ODPEM, CDEMA discuss ways to integrate climate risk into disaster risk management
THE Office of Disaster Preparedness and Emergency Management (ODPEM) in collaboration with the Caribbean Disaster Emergency Management Agency (CDEMA) on Wednesday convened the first of a two-day Climate Smarting workshop intended to incorporate climate risk considerations into national disaster risk management planning.
The workshop, which focuses on enhancing Jamaica’s Country Work Programme, intends to highlight existing development challenges, vulnerabilities and future risks especially with regard to hydro-meteorological and other natural hazard events impacted by climate change.
ODPEM’s acting director general Richard Thompson noted that risk management and climate change were intertwined and were the focus of much international attention.

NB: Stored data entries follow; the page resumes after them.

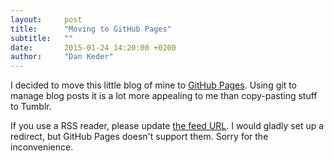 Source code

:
 ```yaml
---
layout:     post
title:      "Moving to GitHub Pages"
subtitle:   ""
date:       2015-01-24 14:20:00 +0200
author:     "Dan Keder"
---
```


I decided to move this little blog of mine to [GitHub
Pages](https://help.github.com/articles/what-are-github-pages/). Using git to
manage blog posts it is a lot more appealing to me than copy-pasting stuff to
Tumblr.

If you use a RSS reader, please update [the feed URL](https://dankeder.com/feed.xml).
I would gladly set up a redirect, but GitHub Pages doesn't support them. Sorry
for the inconvenience.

“We, as a country have embarked on a number of programmes and policies geared at disaster risk reduction. I know internationally there have been a lot of discussions as it relates to climate change and disaster risk reduction and whether the two are linked. In my estimation, a lot of the climate change adaptation programmes are in fact disaster risk reduction programmes and as a result of that, we are on the path to achieving what has been set out under our framework,” he said.
The sessions are a part of phase two of the Mainstreaming Climate Change and Disaster Management Project which is funded by the Austrian Development Agency and executed by CDEMA. Through the introduction of the CDEMA Guidance Tool (G Tool), the workshop also aims to highlight and recommend the strengthening of mechanisms for community resilience to mitigate, respond to and recover from the adverse effects of climate change and disasters. The G Tool outlines a process for ensuring that disaster risk management (DRM) plans and strategies of CDEMA member states are able to meet the challenges that will be posed by climate change.
“At the heart of the workshop is a visioning process whereby participants develop a consensual vision for the socio-economic development of Jamaica. They assess how climate change impacts could affect the realisation of this vision and identify what is needed in order to realise this vision in the face of climate variability and other climate impacts,” CDEMA workshop facilitator Kerry Ann Thompson said.
The meetings concluded yesterday with presentations from CDEMA representatives on climate change trends and consequences as well as the next step for implementation into the National Comprehensive Disaster Management Country Work Programme.